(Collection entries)
□ □ □ □
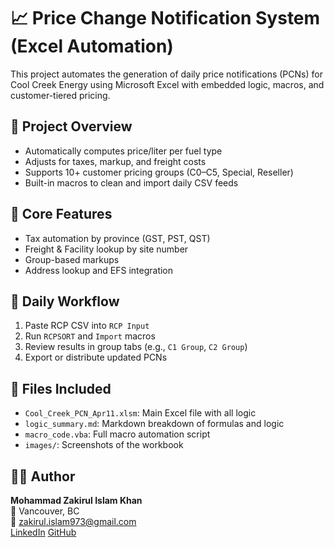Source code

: # 📈 Price Change Notification System (Excel Automation)

This project automates the generation of daily price notifications (PCNs) for Cool Creek Energy using Microsoft Excel with embedded logic, macros, and customer-tiered pricing.

## 💼 Project Overview
- Automatically computes price/liter per fuel type
- Adjusts for taxes, markup, and freight costs
- Supports 10+ customer pricing groups (C0–C5, Special, Reseller)
- Built-in macros to clean and import daily CSV feeds

## 🧠 Core Features
- Tax automation by province (GST, PST, QST)
- Freight & Facility lookup by site number
- Group-based markups
- Address lookup and EFS integration

## 🔁 Daily Workflow
1. Paste RCP CSV into `RCP Input`
2. Run `RCPSORT` and `Import` macros
3. Review results in group tabs (e.g., `C1 Group`, `C2 Group`)
4. Export or distribute updated PCNs

## 📂 Files Included
- `Cool_Creek_PCN_Apr11.xlsm`: Main Excel file with all logic
- `logic_summary.md`: Markdown breakdown of formulas and logic
- `macro_code.vba`: Full macro automation script
- `images/`: Screenshots of the workbook

## 👨‍💼 Author
**Mohammad Zakirul Islam Khan**  
📍 Vancouver, BC  
📧 zakirul.islam973@gmail.com  
[LinkedIn](https://www.linkedin.com/in/mzik)
[GitHub](https://github.com/data-analyst-portfolio-web)
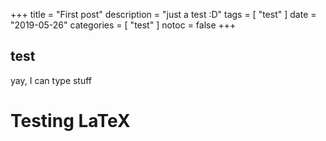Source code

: +++
title = "First post"
description = "just a test :D"
tags = [
    "test"
]
date = "2019-05-26"
categories = [
    "test"
]
notoc = false
+++

##  test  

yay, I can type stuff

#  Testing LaTeX
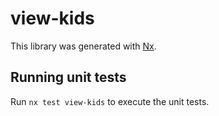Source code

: # view-kids

This library was generated with [Nx](https://nx.dev).

## Running unit tests

Run `nx test view-kids` to execute the unit tests.
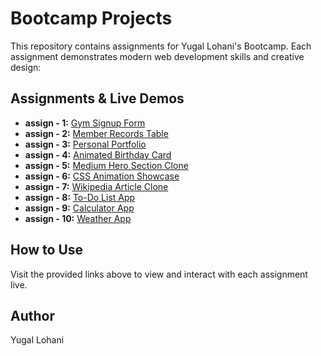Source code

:# Bootcamp Projects

This repository contains assignments for Yugal Lohani's Bootcamp. Each assignment demonstrates modern web development skills and creative design:

## Assignments & Live Demos
- **assign - 1:** [Gym Signup Form](https://bootcamp-projects-gamma.vercel.app/)
- **assign - 2:** [Member Records Table](https://assign-2-lime.vercel.app/)
- **assign - 3:** [Personal Portfolio](https://resume-yugal.vercel.app/)
- **assign - 4:** [Animated Birthday Card](https://birthday-card-lyart-two.vercel.app/)
- **assign - 5:** [Medium Hero Section Clone](https://assign5-brown.vercel.app/)
- **assign - 6:** [CSS Animation Showcase](https://assign6-alpha.vercel.app/)
- **assign - 7:** [Wikipedia Article Clone](https://assign7-one.vercel.app/)
- **assign - 8:** [To-Do List App](https://assign8-sigma.vercel.app/)
- **assign - 9:** [Calculator App](https://assign9-rose.vercel.app/)
- **assign - 10:** [Weather App](https://assign10-pied.vercel.app/)

## How to Use
Visit the provided links above to view and interact with each assignment live.

## Author
Yugal Lohani
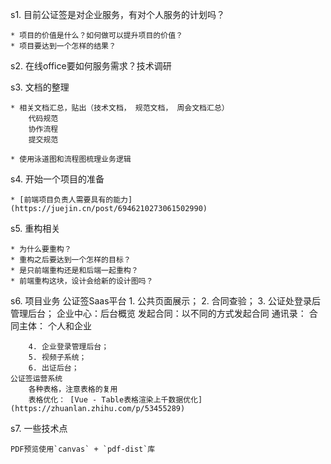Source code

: s1. 目前公证签是对企业服务，有对个人服务的计划吗？

    * 项目的价值是什么？如何做可以提升项目的价值？
    * 项目要达到一个怎样的结果？


s2. 在线office要如何服务需求？技术调研

s3. 文档的整理

    * 相关文档汇总，贴出（技术文档， 规范文档， 周会文档汇总）
        代码规范
        协作流程
        提交规范

    * 使用泳道图和流程图梳理业务逻辑

s4. 开始一个项目的准备

    * [前端项目负责人需要具有的能力](https://juejin.cn/post/6946210273061502990)

s5. 重构相关

    * 为什么要重构？
    * 重构之后要达到一个怎样的目标？
    * 是只前端重构还是和后端一起重构？
    * 前端重构这块，设计会给新的设计图吗？
          

 s6. 项目业务
    公证签Saas平台
        1. 公共页面展示；
        2. 合同查验；
        3. 公证处登录后管理后台；
            企业中心：后台概览
            发起合同：以不同的方式发起合同
            通讯录： 合同主体： 个人和企业

        4. 企业登录管理后台；
        5. 视频子系统；
        6. 出证后台；        
    公证签运营系统
        各种表格，注意表格的复用
        表格优化： [Vue - Table表格渲染上千数据优化](https://zhuanlan.zhihu.com/p/53455289)
s7. 一些技术点

    PDF预览使用`canvas` + `pdf-dist`库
□ □ □ □
Requirement:
Where a line of the data holds "This", show that line.

Answer section:
This project automates the generation of daily price notifications (PCNs) for Cool Creek Energy using Microsoft Excel with embedded logic, macros, and customer-tiered pricing.
This library was generated with [Nx](https://nx.dev).
This repository contains assignments for Yugal Lohani's Bootcamp. Each assignment demonstrates modern web development skills and creative design:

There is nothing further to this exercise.